LG&E Building vs. Wrecking Ball... - SafeShare.tvtv

https://safeshare.tv/x/olaxrCNyuq

• Explain: What will the students and teacher do so students have opportunities to clarify their ideas, reach a conclusion or generalization, and communicate what they know to others?

  
  
  1. The teacher will construct the class testing site. This should be a place where the class can easily gather around to view each others results. Each engineering team will take turns testing their wrecking ball at this site while the rest of the engineering teams observe.
  2. To construct the class test site for the challenge activity, the teacher should place a sticker or marker on a desk or the ground to designate the fixed measuring point. The teacher can use one of the student buildings or make one specifically for class tests. Swap out the buildings as needed.
  3. Review the challenge: The Wreck-It Right construction company is looking to hire a team of engineers to design new and effective wrecking balls for their company. Wreck-It Right needs to ensure they are hiring the right engineering team for the job. They have posed a challenge for all the engineers in your community to compete in. The engineering teams' mission will be to design a pendulum/wrecking ball that will move a "building" over the greatest distance from a fixed starting point. The engineering teams will have time to conduct trials in order to determine the specification for the most effective final product for on-site testing. The top three designs will be hired by the company to handle all of their destruction and demolition needs. Use your knowledge of pendulums, mass and gravity to design your pendulum/wrecking ball. Good luck, engineering teams, and good designing.
  4. Review the goals for the challenge:
     • Determine the specifications for the wrecking ball that will move/knock the building the greatest distance from the fixed measuring point.
     • Students are restricted to changing only the variables on the attached student recording sheet.
  5. Each engineering team will demonstrate their pendulum/wrecking ball design to the class and complete swings swings at the target. Each engineering team will record their results at the test site on the last table of the attached student recording sheet. The average distance (in cm) will be their final score.
  6. As the teams complete their testing and determine their official number, the teacher will record it on the board so that all students may keep track of which three teams are in the running to be hired by Wreck-It Right Construction!
  7. After all teams have completed their swings and results have been recorded, determine the three teams that were able to design the wrecking ball that could move the test building the greatest distance. This will be the three teams with the highest averages.

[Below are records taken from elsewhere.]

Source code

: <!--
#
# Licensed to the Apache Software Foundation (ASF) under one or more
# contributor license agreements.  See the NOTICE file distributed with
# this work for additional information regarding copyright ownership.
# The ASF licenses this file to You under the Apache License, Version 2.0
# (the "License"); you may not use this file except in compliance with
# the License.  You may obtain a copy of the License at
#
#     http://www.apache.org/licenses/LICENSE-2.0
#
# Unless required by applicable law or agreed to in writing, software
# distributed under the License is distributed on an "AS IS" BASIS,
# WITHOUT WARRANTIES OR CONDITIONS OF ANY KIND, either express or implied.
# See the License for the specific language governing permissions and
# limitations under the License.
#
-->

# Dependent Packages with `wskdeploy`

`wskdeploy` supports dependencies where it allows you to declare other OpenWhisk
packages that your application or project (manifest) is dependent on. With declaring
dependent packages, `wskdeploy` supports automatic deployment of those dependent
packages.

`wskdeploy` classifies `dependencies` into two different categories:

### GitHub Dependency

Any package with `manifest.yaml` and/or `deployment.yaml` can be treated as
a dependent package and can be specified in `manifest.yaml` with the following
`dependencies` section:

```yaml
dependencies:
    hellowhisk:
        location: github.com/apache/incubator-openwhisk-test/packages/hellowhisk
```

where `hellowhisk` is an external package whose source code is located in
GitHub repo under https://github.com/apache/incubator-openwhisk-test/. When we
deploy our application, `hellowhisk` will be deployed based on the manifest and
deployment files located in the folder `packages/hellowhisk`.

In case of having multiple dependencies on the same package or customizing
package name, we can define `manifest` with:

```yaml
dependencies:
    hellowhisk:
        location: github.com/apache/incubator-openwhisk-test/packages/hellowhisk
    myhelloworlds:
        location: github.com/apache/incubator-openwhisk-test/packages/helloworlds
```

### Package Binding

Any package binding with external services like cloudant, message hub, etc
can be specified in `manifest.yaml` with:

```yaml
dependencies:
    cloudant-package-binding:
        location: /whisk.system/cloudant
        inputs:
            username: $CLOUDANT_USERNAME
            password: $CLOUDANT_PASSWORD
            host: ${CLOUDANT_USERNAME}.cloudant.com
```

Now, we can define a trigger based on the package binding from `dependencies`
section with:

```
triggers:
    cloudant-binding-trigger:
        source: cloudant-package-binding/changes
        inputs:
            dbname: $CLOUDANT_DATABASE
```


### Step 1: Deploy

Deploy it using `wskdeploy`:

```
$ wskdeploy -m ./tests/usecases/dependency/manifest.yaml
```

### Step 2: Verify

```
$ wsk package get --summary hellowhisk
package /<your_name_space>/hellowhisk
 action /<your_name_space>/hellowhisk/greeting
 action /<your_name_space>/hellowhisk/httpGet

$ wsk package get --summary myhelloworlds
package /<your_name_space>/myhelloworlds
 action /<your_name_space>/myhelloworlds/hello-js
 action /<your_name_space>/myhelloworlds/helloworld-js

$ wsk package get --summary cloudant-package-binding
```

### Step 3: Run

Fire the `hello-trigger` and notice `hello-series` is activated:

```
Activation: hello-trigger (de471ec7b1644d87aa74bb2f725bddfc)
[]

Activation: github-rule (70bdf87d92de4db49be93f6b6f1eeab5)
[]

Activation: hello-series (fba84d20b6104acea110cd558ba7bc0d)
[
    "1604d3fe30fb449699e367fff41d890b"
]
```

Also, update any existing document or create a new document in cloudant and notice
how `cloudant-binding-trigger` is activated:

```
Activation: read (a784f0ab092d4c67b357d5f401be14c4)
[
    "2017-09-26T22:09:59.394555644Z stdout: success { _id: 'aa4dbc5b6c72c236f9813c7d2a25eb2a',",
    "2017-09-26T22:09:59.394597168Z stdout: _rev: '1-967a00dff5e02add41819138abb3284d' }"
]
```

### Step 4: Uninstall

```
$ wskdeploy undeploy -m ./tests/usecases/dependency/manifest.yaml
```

• Elaborate: What will the students do to apply their conceptual understanding and skills to solve a problem, make a decision, perform a task, or make sense of new knowledge?

  
  
  1. To close the lesson, the teacher should bring the students back to whole group. The teacher should now facilitate a class discussion about why the students believe the three engineering teams had the most effective design. Encourage students to reflect on their own results and that of their classmates. Students should have their recording sheets to reference. Discuss differences in specifications and how they may have helped or hindered results. Perhaps one group used too much weight, or used too long of a string.
  2. Also discuss what other variables could be changed that were not in this particular lesson and how they might affect the distance the object traveled, such as building size, shape or weight. Encourage students to use the new vocabulary for the lesson in their conclusions and explanations.
  Conduct the Summative Assessment:
  The teacher can have the students answer the following journal prompts in their science journals if they are used, or a separate sheet of paper if they are not. Student responses to these journal prompts will either demonstrate a mastery of the aligned standards and the student's ability to articulate what they've learned in the lesson, or indicate that further practice needs to take place with these skills. Encourage students to use vocabulary in their responses.
  Journal Questions:
  1. How did changing each variable affect the distance the object traveled? Why do you think this occurred?
  2. After watching all of the pendulum/wrecking ball demonstrations, what would you have changed about your design?

• Summative Assessment

  
  
  The teacher can have the students answer the following journal prompts in their science journals if they are used, or a separate sheet of paper if they are not. Student responses to these journal prompts will either demonstrate a mastery of the aligned standards and the students' ability to articulate what they've learned in the lesson, or an indication that further practice needs to take place with these skills.
  Journal Questions:
  1. How did changing each variable affect the distance the object traveled? Why do you think this occurred?
  2. After watching all of the pendulum/wrecking ball demonstrations what things would you have changed about your design?

• Formative Assessment

  
  
  This lesson outlines pendulum investigations for students to explore in a hands-on manner to investigate the effects of gravity, mass and energy transfer. As these are investigations for the students to explore the workings of pendulums they may not require a large working knowledge of them before conducting this lesson. By asking the guiding questions for the lesson, however, the teacher can determine what current prior knowledge the students possess for gravity and forces that act on falling objects. If students have a limited understanding of concepts related to these questions, some simple demonstrations of dropping objects and observing/discussing the results will build this understanding. Additionally, the Pendulum Inquiry lesson prior to this one was designed for the specific purpose of building students' background knowledge.
  1. How does the force of gravity affect a falling object?
  2. Can we drop an object and have it not hit the floor? How?
  3. When an object is tied to a string and dropped what will occur? What forces are acting on the dropped mass?
  4. What causes objects to move or be set in motion?
  5. If traveling in a car with no seat belt, what would happen to you if someone suddenly slammed on the brakes? Why would this occur?
  6. When two objects collide what happens?
  7. Can a pendulum move an object at rest? How? Have you ever seen that happen? Explain.
  8. Why is it important to change only one variable at a time in an experiment or investigation?

• Feedback to Students

  
  
  1. Students will receive feedback while completing the activities outlined in the Explore and Elaborate sections. The teacher will circulate the room and ask questions checking for understanding. Ask questions such as:
     • Are there any other ways that would work? Why or why not?
     • What do you notice about the angle at which you drop the pendulum? String length? Bob mass?
     • What are the results?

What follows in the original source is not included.